But does it not strike you as inappropriate to simply ignore the
normative definitions used in defining technical terms which you
yourself use? What is the point of writing specifications if other
specification writers are free to redefine the terminology which my
specification defines normatively?
The only kind of resource HTTP places any meaning on at all is the
very
much narrowed down "resource" as defined by the HTTP specifications,
and
even then it's just as an abstract concept to simplify the world
description somewhat. To HTTP it does not matter at all what those
resources are, only if they can be accessed and/or transmitted via
HTTP
I understand all this. But there are cases where the resource
identified by the HTTP URI is, in fact, not one of these. That is -
regardless of its true metaphysical nature, which I agree we will not
delve into - whatever it really is - it is not something that can be
accessed and/or transmitted. Such cases are REAL, they are out there
in the actual world. If your spec refuses to acknowledge this, then it
is simply an incomplete specification; and as such, it is less useful
that it can and should be.
or not as defined by whoever "owns" the resource and who also defines
their intended URI semantics (again completely outside of HTTP
specifications).
I know it does not wish to, but http-range-14 has left it no choice
but to care about it, at least a little.
Has it? Care to explain that again then, using the term meanings as
defined by HTTP.
http-range-14 specifies an HTTP-defined action (the use of a 303
redirect) be used under circumstances which arise when the URI in
question identifies a thing which is not a resource according to the
narrow sense of 'resource' which you are arguing HTTP should restrict
itself to.
The semantics of URIs has nothing at all to do with layering. It is
part of the specification **of URIs themselves**. When anyone talks
about the relationship between a URI and the resource it identifies,
or denotes, or refers to, or is used to request, or indeed pretty
much
any relationship between a URI and a resource, they are talking about
semantics.
Ok. My point here is that HTTP does not care about those semantics.
And my point is that it must, at least to the minimal extent required
to state a normatively required action under circumstances which can
only be described by referring to those semantics. (And also - though
this is more controversial - I would argue that in fact, HTTP is
already concerned with the semantics of URIs, even though it refuses
to acknowledge this elementary fact.)
All
it possibly cares about is that the server is the ultimately
responsible
for executing that semantic mapping
This is a conceptual mistake.
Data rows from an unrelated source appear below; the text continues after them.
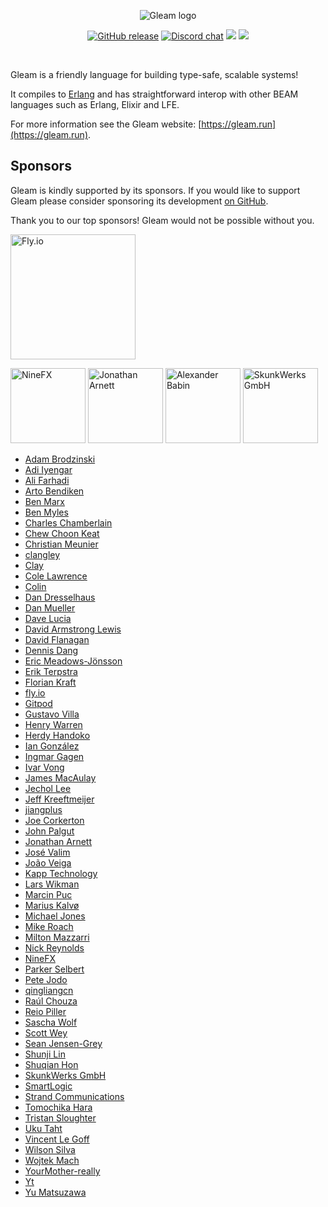 <p align="center">
  <img src="images/gleam-logo-readme.png" alt="Gleam logo">
</p>

<p align="center">
  <a href="https://github.com/gleam-lang/gleam/releases"><img src="https://img.shields.io/github/release/gleam-lang/gleam" alt="GitHub release"></a>
  <a href="https://discord.gg/Fm8Pwmy"><img src="https://img.shields.io/discord/768594524158427167?color=blue" alt="Discord chat"></a>
  <a><img src="https://github.com/gleam-lang/gleam/workflows/ci/badge.svg?branch=main"></a>
  <a href="https://gitpod.io/#https://github.com/gleam-lang/gleam"><img src="https://img.shields.io/badge/Gitpod-ready--to--code-blue?logo=gitpod"></a>
</p>


<!-- A spacer -->
<div>&nbsp;</div>

Gleam is a friendly language for building type-safe, scalable systems!

It compiles to [Erlang](http://www.erlang.org/) and has straightforward interop with other
BEAM languages such as Erlang, Elixir and LFE.

For more information see the Gleam website: [https://gleam.run](https://gleam.run).

## Sponsors

Gleam is kindly supported by its sponsors. If you would like to support Gleam
please consider sponsoring its development [on GitHub](https://github.com/sponsors/lpil).

Thank you to our top sponsors! Gleam would not be possible without you.

<p>
  <a href="https://fly.io/"><img width=200 src="https://gleam.run/images/sponsors/flyio.png" alt="Fly.io"></a>
</p>

<p>
  <a href="http://www.ninefx.com"><img width=120 src="https://gleam.run/images/sponsors/nine-fx.png" alt="NineFX"></a>
  <a href="https://github.com/J3RN"><img width=120 src="https://avatars.githubusercontent.com/u/2058614?v=4" alt="Jonathan Arnett"></a>
  <a href="https://github.com/hypno2000"><img width=120 src="https://avatars.githubusercontent.com/u/417241?s=460&v=4" alt="Alexander Babin"></a>
  <a href="https://skunkwerks.at/"><img width=120 src="https://avatars.githubusercontent.com/u/6563319?s=200&v=4" alt="SkunkWerks GmbH"></a>
</p>

<!-- Below this line this file is autogenerated -->

 - [Adam Brodzinski](https://github.com/AdamBrodzinski)
 - [Adi Iyengar](https://github.com/thebugcatcher)
 - [Ali Farhadi](https://github.com/farhadi)
 - [Arto Bendiken](https://github.com/artob)
 - [Ben Marx](https://github.com/bgmarx)
 - [Ben Myles](https://github.com/benmyles)
 - [Charles Chamberlain](https://github.com/charlesetc)
 - [Chew Choon Keat](https://github.com/choonkeat)
 - [Christian Meunier](https://github.com/tlvenn)
 - [clangley](https://github.com/clangley)
 - [Clay](https://github.com/connorlay)
 - [Cole Lawrence](https://github.com/colelawrence)
 - [Colin](https://github.com/insanitybit)
 - [Dan Dresselhaus](https://github.com/ddresselhaus)
 - [Dan Mueller](https://github.com/unthought)
 - [Dave Lucia](https://github.com/davydog187)
 - [David Armstrong Lewis](https://github.com/davidarmstronglewis)
 - [David Flanagan](https://github.com/rawkode)
 - [Dennis Dang](https://github.com/dangdennis)
 - [Eric Meadows-Jönsson](https://github.com/ericmj)
 - [Erik Terpstra](https://github.com/eterps)
 - [Florian Kraft](https://github.com/floriank)
 - [fly.io](https://github.com/superfly)
 - [Gitpod](https://github.com/gitpod-io)
 - [Gustavo Villa](https://github.com/gfvcastro)
 - [Henry Warren](https://github.com/henrysdev)
 - [Herdy Handoko](https://github.com/hhandoko)
 - [Ian González](https://github.com/Ian-GL)
 - [Ingmar Gagen](https://github.com/igagen)
 - [Ivar Vong](https://github.com/ivarvong)
 - [James MacAulay](https://github.com/jamesmacaulay)
 - [Jechol Lee](https://github.com/jechol)
 - [Jeff Kreeftmeijer](https://github.com/jeffkreeftmeijer)
 - [jiangplus](https://github.com/jiangplus)
 - [Joe Corkerton](https://github.com/joecorkerton)
 - [John Palgut](https://github.com/Jwsonic)
 - [Jonathan Arnett](https://github.com/J3RN)
 - [José Valim](https://github.com/josevalim)
 - [João Veiga](https://github.com/jveiga)
 - [Kapp Technology](https://github.com/kapp-technology)
 - [Lars Wikman](https://github.com/lawik)
 - [Marcin Puc](https://github.com/tranzystorek-io)
 - [Marius Kalvø](https://github.com/mariuskalvo)
 - [Michael Jones](https://github.com/michaeljones)
 - [Mike Roach](https://github.com/mroach)
 - [Milton Mazzarri](https://github.com/milmazz)
 - [Nick Reynolds](https://github.com/ndreynolds)
 - [NineFX](http://www.ninefx.com)
 - [Parker Selbert](https://github.com/sorentwo)
 - [Pete Jodo](https://github.com/petejodo)
 - [qingliangcn](https://github.com/qingliangcn)
 - [Raúl Chouza ](https://github.com/chouzar)
 - [Reio Piller](https://github.com/hypno2000)
 - [Sascha Wolf](https://github.com/sascha-wolf)
 - [Scott Wey](https://github.com/scottwey)
 - [Sean Jensen-Grey](https://github.com/seanjensengrey)
 - [Shunji Lin](https://github.com/shunjilin)
 - [Shuqian Hon](https://github.com/honsq90)
 - [SkunkWerks GmbH](https://skunkwerks.at/)
 - [SmartLogic](https://github.com/smartlogic)
 - [Strand Communications](https://github.com/strandcom)
 - [Tomochika Hara](https://github.com/thara)
 - [Tristan Sloughter](https://github.com/tsloughter)
 - [Uku Taht](https://github.com/ukutaht)
 - [Vincent Le Goff](https://github.com/vincent-lg)
 - [Wilson Silva](https://github.com/wilsonsilva)
 - [Wojtek Mach](https://github.com/wojtekmach)
 - [YourMother-really](https://github.com/YourMother-really)
 - [Yt](https://github.com/happysalada)
 - [Yu Matsuzawa](https://github.com/ymtszw)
Semantic mappings are not executable.
of URI to resource (in URI terms),
and that this mapping results in HTTP network accessible resources
(which you seem to sometimes call a representation where HTTP calls
it a
resource
I hope not. I try to keep the resource/representation distinction
clear. There are however two or more notions of what counts as a
'representation': when in doubt, I use the now-standard circumlocution
awww:representation to refer to the narrow sense used in REST and (I
assume) HTTP.
) and their possible representations as defined by HTTP.
Because the HTTP specs also talk about this. And it is generally a
good idea, when two specs talk about the same thing using the same
language, that some effort is expended to make sure they are
intending
to use this language in the same way.
Unfortunately if a new term is to be defined for every slight
variation
there is of the term "resource" in this I am afraid it would be even
more confusing.
As I have tried to emphasize, this is not a 'slight variation', and in
any case I doubt if there are going to be any more changes once we
have established that a resource can be absolutely anything.
There is very good reasons why "resource" in the URI specifications
broader than "resource" in HTTP specifications and both being narrower
than the general English "resource".
No, the English meaning is actually narrower than the URI
specifications sense, which is highly idiosyncratic and of fairly
recent coinage (see the Wikipedia entry of 'resource' for a good
history.)
I understand, but it refers to resources. If for example the spec
says
(as I believe it does, currently) that if the server has available a
transmittable representation of the requested resource, then it must
return that with a 200 code, this statement makes no reference to the
URI that was used to identify the resource.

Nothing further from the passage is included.